Material shown:
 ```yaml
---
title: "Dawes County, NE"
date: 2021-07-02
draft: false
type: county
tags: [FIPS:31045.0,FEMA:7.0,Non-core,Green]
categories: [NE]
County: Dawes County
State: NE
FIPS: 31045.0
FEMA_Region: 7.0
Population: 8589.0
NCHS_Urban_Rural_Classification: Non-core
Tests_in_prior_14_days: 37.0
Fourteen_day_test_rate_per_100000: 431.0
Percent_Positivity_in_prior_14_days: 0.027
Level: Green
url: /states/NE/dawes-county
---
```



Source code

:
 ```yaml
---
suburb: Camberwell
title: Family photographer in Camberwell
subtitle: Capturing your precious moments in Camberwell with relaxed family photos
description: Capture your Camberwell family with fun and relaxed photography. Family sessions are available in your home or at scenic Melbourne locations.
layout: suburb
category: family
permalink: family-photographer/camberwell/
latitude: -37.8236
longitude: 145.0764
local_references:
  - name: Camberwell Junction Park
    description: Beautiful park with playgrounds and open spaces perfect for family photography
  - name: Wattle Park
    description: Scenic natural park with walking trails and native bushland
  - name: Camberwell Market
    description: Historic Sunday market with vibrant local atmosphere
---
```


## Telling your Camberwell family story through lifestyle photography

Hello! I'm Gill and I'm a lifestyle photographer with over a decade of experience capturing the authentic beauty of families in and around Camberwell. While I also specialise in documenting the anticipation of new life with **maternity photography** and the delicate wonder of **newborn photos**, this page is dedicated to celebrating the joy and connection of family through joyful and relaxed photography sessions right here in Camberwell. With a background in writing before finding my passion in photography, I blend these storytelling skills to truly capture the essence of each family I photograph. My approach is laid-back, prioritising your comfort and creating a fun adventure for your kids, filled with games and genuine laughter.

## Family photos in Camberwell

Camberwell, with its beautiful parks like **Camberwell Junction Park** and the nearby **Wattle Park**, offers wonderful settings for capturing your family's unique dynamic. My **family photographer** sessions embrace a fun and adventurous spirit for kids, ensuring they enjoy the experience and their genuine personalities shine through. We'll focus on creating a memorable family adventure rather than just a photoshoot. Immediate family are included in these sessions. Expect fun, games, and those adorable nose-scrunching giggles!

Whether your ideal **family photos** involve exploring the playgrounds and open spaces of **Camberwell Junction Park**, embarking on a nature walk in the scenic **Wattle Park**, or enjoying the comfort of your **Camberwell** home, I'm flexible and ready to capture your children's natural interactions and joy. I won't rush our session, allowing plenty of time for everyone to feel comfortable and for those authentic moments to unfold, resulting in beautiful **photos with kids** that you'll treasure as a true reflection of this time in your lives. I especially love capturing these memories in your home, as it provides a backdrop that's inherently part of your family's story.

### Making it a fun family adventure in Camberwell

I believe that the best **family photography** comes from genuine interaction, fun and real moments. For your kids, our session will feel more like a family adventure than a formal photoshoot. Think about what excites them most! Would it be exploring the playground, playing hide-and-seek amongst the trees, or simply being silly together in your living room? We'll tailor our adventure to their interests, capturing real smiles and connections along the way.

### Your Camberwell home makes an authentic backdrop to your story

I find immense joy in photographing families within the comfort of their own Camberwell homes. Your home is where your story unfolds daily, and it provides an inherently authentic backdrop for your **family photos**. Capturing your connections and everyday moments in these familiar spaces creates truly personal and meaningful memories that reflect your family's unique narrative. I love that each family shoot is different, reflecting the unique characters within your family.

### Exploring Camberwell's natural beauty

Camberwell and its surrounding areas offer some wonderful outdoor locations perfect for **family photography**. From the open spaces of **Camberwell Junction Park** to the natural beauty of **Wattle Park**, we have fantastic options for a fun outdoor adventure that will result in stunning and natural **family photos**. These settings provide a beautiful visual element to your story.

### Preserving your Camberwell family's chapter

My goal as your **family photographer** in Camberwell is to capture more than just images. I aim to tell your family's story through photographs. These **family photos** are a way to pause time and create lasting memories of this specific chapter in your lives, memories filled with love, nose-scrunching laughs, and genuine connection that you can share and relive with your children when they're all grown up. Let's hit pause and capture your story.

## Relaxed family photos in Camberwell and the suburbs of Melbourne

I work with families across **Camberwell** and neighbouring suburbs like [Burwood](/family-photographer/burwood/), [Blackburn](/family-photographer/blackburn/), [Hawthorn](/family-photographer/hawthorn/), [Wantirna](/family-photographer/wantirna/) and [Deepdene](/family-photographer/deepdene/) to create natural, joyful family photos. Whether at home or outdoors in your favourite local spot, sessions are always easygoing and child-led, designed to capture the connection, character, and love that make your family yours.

Problem statement:
Each record must be transcribed word for word.

Exercise response:
 ```yaml
---
title: "Dawes County, NE"
date: 2021-07-02
draft: false
type: county
tags: [FIPS:31045.0,FEMA:7.0,Non-core,Green]
categories: [NE]
County: Dawes County
State: NE
FIPS: 31045.0
FEMA_Region: 7.0
Population: 8589.0
NCHS_Urban_Rural_Classification: Non-core
Tests_in_prior_14_days: 37.0
Fourteen_day_test_rate_per_100000: 431.0
Percent_Positivity_in_prior_14_days: 0.027
Level: Green
url: /states/NE/dawes-county
---
```



Source code

:
 ```yaml
---
suburb: Camberwell
title: Family photographer in Camberwell
subtitle: Capturing your precious moments in Camberwell with relaxed family photos
description: Capture your Camberwell family with fun and relaxed photography. Family sessions are available in your home or at scenic Melbourne locations.
layout: suburb
category: family
permalink: family-photographer/camberwell/
latitude: -37.8236
longitude: 145.0764
local_references:
  - name: Camberwell Junction Park
    description: Beautiful park with playgrounds and open spaces perfect for family photography
  - name: Wattle Park
    description: Scenic natural park with walking trails and native bushland
  - name: Camberwell Market
    description: Historic Sunday market with vibrant local atmosphere
---
```


## Telling your Camberwell family story through lifestyle photography

Hello! I'm Gill and I'm a lifestyle photographer with over a decade of experience capturing the authentic beauty of families in and around Camberwell. While I also specialise in documenting the anticipation of new life with **maternity photography** and the delicate wonder of **newborn photos**, this page is dedicated to celebrating the joy and connection of family through joyful and relaxed photography sessions right here in Camberwell. With a background in writing before finding my passion in photography, I blend these storytelling skills to truly capture the essence of each family I photograph. My approach is laid-back, prioritising your comfort and creating a fun adventure for your kids, filled with games and genuine laughter.

## Family photos in Camberwell

Camberwell, with its beautiful parks like **Camberwell Junction Park** and the nearby **Wattle Park**, offers wonderful settings for capturing your family's unique dynamic. My **family photographer** sessions embrace a fun and adventurous spirit for kids, ensuring they enjoy the experience and their genuine personalities shine through. We'll focus on creating a memorable family adventure rather than just a photoshoot. Immediate family are included in these sessions. Expect fun, games, and those adorable nose-scrunching giggles!

Whether your ideal **family photos** involve exploring the playgrounds and open spaces of **Camberwell Junction Park**, embarking on a nature walk in the scenic **Wattle Park**, or enjoying the comfort of your **Camberwell** home, I'm flexible and ready to capture your children's natural interactions and joy. I won't rush our session, allowing plenty of time for everyone to feel comfortable and for those authentic moments to unfold, resulting in beautiful **photos with kids** that you'll treasure as a true reflection of this time in your lives. I especially love capturing these memories in your home, as it provides a backdrop that's inherently part of your family's story.

### Making it a fun family adventure in Camberwell

I believe that the best **family photography** comes from genuine interaction, fun and real moments. For your kids, our session will feel more like a family adventure than a formal photoshoot. Think about what excites them most! Would it be exploring the playground, playing hide-and-seek amongst the trees, or simply being silly together in your living room? We'll tailor our adventure to their interests, capturing real smiles and connections along the way.

### Your Camberwell home makes an authentic backdrop to your story

I find immense joy in photographing families within the comfort of their own Camberwell homes. Your home is where your story unfolds daily, and it provides an inherently authentic backdrop for your **family photos**. Capturing your connections and everyday moments in these familiar spaces creates truly personal and meaningful memories that reflect your family's unique narrative. I love that each family shoot is different, reflecting the unique characters within your family.

### Exploring Camberwell's natural beauty

Camberwell and its surrounding areas offer some wonderful outdoor locations perfect for **family photography**. From the open spaces of **Camberwell Junction Park** to the natural beauty of **Wattle Park**, we have fantastic options for a fun outdoor adventure that will result in stunning and natural **family photos**. These settings provide a beautiful visual element to your story.

### Preserving your Camberwell family's chapter

My goal as your **family photographer** in Camberwell is to capture more than just images. I aim to tell your family's story through photographs. These **family photos** are a way to pause time and create lasting memories of this specific chapter in your lives, memories filled with love, nose-scrunching laughs, and genuine connection that you can share and relive with your children when they're all grown up. Let's hit pause and capture your story.

## Relaxed family photos in Camberwell and the suburbs of Melbourne

I work with families across **Camberwell** and neighbouring suburbs like [Burwood](/family-photographer/burwood/), [Blackburn](/family-photographer/blackburn/), [Hawthorn](/family-photographer/hawthorn/), [Wantirna](/family-photographer/wantirna/) and [Deepdene](/family-photographer/deepdene/) to create natural, joyful family photos. Whether at home or outdoors in your favourite local spot, sessions are always easygoing and child-led, designed to capture the connection, character, and love that make your family yours.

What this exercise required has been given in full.